What to do:
Your answer should be the lines below from the one holding "Embedded Commands (in Plaform-Templates)" through the one holding "as Module-Template)(LINUX-Platform, ESP32-Platform)", copied exactly and with nothing else.

[Saved data entries]

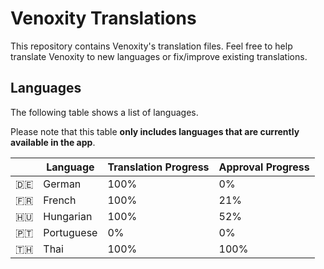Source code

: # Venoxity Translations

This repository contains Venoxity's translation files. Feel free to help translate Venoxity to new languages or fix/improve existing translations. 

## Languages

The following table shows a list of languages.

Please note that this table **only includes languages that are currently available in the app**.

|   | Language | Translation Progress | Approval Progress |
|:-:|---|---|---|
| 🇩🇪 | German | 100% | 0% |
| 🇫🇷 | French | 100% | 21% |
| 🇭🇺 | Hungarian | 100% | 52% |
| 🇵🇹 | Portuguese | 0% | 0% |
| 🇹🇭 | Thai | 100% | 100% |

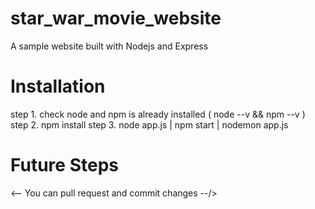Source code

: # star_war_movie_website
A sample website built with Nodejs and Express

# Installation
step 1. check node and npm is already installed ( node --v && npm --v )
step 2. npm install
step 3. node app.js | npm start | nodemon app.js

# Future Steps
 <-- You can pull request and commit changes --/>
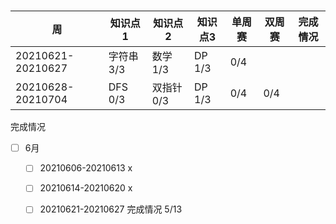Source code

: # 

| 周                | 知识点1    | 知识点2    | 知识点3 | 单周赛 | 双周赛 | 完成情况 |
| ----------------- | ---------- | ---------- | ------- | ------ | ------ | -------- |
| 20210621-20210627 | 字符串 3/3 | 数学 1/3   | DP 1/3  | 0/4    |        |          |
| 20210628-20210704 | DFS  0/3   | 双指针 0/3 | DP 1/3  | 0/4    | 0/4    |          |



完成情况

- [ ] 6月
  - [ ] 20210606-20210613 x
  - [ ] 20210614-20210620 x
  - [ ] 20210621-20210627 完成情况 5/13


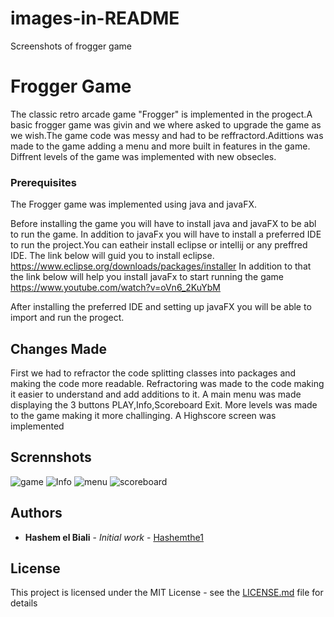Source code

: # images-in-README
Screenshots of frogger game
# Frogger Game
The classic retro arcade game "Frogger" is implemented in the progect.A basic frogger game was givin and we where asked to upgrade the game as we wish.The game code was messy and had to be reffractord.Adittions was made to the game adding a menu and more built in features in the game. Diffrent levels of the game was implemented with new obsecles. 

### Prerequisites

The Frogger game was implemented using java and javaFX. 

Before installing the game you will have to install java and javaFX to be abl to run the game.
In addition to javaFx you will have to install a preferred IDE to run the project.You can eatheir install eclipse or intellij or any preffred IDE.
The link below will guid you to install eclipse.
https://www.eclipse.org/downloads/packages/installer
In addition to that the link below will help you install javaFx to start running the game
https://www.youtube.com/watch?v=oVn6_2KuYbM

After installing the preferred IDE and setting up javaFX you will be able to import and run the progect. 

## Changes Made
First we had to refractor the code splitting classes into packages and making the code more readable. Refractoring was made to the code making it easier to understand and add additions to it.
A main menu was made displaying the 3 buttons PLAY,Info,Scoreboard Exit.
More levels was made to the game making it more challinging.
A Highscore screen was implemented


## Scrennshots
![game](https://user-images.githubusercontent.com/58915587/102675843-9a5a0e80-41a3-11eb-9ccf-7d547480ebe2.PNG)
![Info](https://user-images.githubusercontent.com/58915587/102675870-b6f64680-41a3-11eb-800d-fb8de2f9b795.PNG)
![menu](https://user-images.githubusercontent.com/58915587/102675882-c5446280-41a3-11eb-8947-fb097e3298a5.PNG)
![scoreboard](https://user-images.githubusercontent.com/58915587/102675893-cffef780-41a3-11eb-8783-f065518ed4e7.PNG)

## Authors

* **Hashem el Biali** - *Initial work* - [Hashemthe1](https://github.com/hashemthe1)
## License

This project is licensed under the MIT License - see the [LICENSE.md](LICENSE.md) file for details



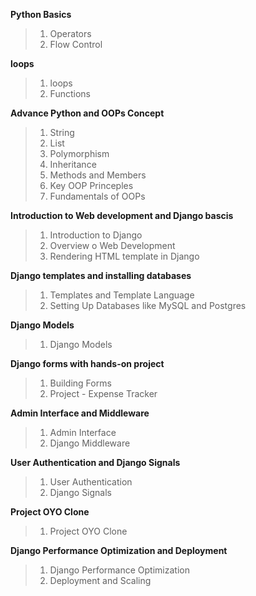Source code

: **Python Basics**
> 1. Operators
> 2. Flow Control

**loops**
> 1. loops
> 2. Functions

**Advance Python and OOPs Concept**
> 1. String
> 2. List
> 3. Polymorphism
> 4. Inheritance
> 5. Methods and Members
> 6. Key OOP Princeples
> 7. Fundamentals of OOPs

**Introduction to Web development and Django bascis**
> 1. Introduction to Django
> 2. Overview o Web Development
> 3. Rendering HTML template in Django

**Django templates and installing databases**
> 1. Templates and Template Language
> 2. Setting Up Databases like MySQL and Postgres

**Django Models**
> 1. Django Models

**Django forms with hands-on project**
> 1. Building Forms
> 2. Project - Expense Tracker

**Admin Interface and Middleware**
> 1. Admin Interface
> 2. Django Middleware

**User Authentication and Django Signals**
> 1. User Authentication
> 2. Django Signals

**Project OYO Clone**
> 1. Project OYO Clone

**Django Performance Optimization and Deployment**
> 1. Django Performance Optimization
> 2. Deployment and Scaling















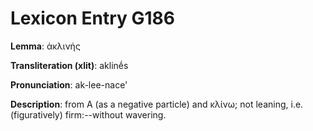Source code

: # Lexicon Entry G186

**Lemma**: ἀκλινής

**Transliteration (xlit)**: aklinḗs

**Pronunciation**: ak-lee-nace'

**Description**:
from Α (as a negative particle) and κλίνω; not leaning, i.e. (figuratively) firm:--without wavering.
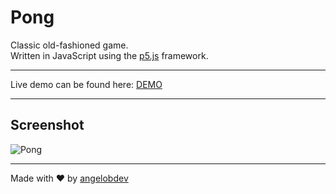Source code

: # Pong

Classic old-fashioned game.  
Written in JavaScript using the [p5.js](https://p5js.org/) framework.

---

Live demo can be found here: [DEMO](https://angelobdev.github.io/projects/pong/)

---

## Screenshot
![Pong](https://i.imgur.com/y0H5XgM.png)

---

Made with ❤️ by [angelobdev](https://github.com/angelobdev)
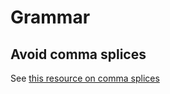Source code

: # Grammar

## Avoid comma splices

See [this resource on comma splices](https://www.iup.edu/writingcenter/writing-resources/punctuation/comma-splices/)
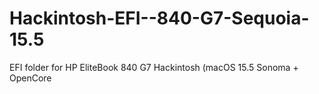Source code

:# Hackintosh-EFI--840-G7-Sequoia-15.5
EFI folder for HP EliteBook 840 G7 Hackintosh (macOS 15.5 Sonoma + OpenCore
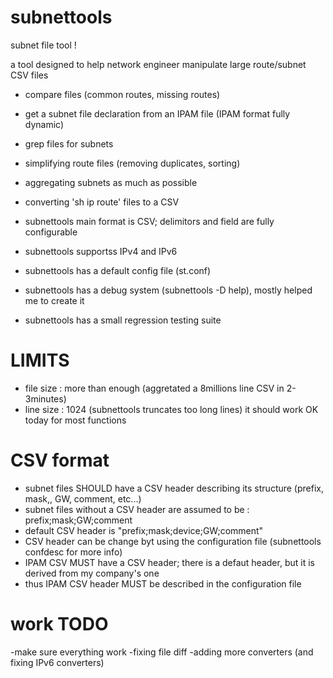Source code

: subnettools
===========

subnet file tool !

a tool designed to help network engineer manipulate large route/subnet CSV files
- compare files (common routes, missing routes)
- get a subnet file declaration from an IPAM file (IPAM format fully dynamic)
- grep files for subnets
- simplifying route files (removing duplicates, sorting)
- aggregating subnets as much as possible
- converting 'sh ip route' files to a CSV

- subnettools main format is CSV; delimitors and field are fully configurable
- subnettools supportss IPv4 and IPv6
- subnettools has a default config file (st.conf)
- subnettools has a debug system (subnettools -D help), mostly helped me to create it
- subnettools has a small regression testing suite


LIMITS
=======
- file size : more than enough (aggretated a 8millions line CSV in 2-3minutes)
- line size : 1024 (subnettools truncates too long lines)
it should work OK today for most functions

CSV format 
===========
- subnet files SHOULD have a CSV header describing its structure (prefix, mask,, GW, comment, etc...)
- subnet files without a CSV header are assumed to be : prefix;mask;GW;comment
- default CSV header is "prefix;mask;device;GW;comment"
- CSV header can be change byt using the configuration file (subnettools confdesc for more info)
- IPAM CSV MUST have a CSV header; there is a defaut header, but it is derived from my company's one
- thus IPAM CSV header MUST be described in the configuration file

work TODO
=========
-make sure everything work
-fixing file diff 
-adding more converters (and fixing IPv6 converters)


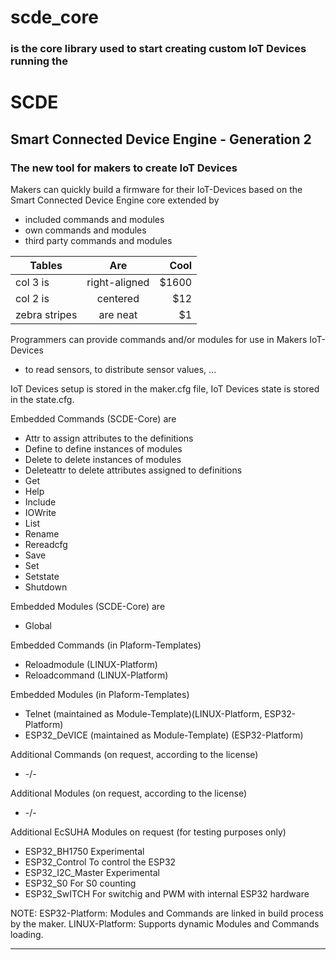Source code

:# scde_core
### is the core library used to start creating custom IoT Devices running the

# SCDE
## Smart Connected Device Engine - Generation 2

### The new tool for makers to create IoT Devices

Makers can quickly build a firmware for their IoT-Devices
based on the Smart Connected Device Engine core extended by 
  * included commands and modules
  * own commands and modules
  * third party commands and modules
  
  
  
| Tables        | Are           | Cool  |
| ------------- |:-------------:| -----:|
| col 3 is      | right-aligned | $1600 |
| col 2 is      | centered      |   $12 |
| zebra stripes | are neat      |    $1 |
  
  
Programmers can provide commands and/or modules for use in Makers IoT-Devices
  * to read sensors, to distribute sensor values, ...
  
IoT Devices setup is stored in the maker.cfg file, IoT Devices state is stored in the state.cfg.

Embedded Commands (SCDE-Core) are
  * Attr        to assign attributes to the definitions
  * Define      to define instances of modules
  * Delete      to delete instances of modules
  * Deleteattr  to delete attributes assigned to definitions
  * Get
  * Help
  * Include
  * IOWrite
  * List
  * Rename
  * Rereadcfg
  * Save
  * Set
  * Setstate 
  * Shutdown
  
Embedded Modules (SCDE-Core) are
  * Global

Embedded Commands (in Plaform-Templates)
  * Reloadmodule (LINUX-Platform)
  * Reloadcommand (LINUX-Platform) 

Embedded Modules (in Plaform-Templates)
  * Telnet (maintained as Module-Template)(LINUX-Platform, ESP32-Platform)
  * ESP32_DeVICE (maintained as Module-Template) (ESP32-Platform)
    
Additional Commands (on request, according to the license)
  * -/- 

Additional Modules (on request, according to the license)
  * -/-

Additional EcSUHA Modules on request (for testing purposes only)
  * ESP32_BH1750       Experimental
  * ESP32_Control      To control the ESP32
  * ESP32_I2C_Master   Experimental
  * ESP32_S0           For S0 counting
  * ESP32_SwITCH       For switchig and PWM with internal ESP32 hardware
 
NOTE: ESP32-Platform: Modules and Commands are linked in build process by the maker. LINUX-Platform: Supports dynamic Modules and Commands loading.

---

Answer space:
Embedded Commands (in Plaform-Templates)
  * Reloadmodule (LINUX-Platform)
  * Reloadcommand (LINUX-Platform) 

Embedded Modules (in Plaform-Templates)
  * Telnet (maintained as Module-Template)(LINUX-Platform, ESP32-Platform)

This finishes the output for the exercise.